Cathleen then exits to see about dinner, and Mary slowly becomes bitter as she recalls more memories. She thinks of her happiness before meeting Tyrone. She thinks that she cannot pray anymore because the Virgin will not listen to a dope fiend. She decides to go upstairs to get more drugs, but before she can do so, Edmund and Tyrone return.

They immediately recognize upon seeing her that she has taken a large dose of morphine. Mary tells them that she is surprised they returned, since it is "more cheerful" uptown. The men are clearly drunk, and in fact
Jamie is still uptown seeing whores and drinking. Mary says that Jamie is a
"hopeless failure" and warns that he will drag down Edmund with him out of jealousy. Mary talks more about the bad memories from the past, and Tyrone laments that he even bothered to come home to his dope addict of a wife.
Tyrone decides to pay no attention to her. Mary meanwhile waxes about
Jamie, who she thinks was very smart until he started drinking. Mary blames
Jamie's drinking on Tyrone, calling the Irish stupid drunks, a comment which Tyrone ignores.
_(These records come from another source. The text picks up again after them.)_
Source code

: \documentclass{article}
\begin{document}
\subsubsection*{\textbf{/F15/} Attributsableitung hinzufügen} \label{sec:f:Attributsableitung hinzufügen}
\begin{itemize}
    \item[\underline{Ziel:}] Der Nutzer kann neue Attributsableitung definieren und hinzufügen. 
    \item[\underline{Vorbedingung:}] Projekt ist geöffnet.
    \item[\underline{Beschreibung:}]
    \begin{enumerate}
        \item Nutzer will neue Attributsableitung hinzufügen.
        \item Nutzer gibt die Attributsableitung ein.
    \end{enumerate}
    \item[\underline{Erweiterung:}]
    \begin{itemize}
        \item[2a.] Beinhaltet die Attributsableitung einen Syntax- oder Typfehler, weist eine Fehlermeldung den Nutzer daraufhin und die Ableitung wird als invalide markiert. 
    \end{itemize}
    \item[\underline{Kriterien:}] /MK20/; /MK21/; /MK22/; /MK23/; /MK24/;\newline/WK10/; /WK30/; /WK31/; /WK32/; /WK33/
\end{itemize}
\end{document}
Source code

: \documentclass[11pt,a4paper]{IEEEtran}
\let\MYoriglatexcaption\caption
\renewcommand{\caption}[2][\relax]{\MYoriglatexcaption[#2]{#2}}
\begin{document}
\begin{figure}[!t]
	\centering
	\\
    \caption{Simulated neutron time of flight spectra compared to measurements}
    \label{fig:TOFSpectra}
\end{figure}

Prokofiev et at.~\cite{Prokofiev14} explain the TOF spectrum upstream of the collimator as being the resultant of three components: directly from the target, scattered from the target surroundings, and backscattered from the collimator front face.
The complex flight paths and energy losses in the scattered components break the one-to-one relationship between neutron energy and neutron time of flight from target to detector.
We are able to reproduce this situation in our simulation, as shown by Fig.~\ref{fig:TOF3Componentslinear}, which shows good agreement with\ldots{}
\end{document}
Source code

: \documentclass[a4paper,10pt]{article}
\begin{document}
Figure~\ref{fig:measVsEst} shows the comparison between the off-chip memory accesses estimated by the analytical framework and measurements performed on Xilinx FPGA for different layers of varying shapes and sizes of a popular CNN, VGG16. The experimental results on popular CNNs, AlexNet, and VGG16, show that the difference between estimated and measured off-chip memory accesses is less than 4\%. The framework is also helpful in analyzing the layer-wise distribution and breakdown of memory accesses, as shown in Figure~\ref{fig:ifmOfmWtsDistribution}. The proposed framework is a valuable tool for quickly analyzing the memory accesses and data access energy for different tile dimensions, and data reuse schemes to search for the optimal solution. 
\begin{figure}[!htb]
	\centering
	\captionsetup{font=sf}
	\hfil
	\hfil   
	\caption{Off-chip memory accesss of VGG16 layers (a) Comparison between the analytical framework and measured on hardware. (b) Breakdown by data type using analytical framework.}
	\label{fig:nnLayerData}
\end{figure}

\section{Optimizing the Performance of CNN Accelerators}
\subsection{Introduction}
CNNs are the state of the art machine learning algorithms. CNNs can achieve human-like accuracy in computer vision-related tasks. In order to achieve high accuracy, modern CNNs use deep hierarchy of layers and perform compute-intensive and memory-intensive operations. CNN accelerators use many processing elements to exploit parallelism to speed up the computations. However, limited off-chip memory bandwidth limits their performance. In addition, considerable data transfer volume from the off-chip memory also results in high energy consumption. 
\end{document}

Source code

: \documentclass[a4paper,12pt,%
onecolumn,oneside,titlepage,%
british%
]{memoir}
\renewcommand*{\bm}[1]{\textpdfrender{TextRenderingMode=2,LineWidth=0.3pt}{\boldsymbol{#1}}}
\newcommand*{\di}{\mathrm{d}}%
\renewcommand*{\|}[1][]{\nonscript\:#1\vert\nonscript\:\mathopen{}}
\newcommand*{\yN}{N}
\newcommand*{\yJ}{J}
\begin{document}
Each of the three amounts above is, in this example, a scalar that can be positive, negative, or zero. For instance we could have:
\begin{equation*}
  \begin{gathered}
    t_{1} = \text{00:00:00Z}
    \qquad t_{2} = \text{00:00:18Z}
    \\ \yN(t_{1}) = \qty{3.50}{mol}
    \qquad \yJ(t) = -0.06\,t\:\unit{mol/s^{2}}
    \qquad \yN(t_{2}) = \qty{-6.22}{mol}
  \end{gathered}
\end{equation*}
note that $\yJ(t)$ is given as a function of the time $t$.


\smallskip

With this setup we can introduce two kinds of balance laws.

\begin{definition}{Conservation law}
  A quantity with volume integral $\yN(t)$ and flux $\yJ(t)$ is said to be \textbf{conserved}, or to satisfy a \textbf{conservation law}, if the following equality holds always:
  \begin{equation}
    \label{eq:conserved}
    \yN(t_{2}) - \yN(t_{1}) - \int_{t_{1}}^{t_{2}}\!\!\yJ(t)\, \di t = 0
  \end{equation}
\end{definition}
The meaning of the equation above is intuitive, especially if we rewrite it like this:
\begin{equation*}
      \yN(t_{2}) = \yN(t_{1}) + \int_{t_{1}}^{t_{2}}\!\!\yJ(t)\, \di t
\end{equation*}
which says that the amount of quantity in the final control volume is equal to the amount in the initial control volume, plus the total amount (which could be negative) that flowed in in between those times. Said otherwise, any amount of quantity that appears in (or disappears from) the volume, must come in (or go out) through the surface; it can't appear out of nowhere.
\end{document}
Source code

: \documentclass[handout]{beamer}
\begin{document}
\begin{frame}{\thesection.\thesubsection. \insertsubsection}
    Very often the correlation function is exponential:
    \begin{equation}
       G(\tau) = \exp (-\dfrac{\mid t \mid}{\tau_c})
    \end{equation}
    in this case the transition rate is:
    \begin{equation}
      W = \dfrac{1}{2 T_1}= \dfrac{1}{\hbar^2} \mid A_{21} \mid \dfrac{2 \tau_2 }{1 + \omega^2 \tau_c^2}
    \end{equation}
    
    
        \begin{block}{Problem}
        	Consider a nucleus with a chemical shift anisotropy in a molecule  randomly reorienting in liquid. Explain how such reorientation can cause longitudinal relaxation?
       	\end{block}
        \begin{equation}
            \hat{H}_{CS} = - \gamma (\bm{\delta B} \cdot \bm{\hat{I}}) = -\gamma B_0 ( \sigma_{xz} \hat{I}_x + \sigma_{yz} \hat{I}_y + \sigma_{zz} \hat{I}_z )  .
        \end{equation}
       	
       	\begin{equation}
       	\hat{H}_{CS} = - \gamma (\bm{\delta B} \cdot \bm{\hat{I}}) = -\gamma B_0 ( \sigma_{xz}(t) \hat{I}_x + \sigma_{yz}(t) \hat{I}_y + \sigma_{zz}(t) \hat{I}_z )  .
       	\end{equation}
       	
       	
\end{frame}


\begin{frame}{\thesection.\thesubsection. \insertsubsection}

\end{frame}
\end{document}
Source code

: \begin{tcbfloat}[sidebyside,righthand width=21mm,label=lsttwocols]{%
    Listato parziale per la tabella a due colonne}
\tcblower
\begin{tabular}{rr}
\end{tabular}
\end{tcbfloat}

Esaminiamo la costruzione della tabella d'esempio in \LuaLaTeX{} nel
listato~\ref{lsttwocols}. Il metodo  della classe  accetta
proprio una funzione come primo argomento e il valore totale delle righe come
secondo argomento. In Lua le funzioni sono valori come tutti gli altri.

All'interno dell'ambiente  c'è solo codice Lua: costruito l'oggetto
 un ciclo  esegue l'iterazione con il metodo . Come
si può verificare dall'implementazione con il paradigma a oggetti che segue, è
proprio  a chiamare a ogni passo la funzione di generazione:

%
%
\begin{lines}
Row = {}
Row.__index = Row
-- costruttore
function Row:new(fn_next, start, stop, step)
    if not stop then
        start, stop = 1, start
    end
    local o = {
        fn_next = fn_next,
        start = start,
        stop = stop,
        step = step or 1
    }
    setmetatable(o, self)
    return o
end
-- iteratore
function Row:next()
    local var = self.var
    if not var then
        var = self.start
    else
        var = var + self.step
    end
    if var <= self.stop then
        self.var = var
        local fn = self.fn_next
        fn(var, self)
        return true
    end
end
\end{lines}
Mary's tone suddenly changes as she reminisces about meeting Tyrone.
Tyrone then begins to cry as he thinks back on the memories, and he tells his wife that he loves her. Mary responds, "I love you dear, in spite of everything." But she regrets marrying him because he drinks so much. Mary says she will not forget, but she will try to forgive. She mentions that she was spoiled terribly by her father, and that spoiling made her a bad wife. Tyrone takes a drink, but seeing the bottle has been watered down by his sons trying to fool him into believing that they haven't been drinking, he goes to get a new one. Mary again calls him stingy, but she excuses him to Edmund, telling of how he was abandoned by his father and forced to work at age 10.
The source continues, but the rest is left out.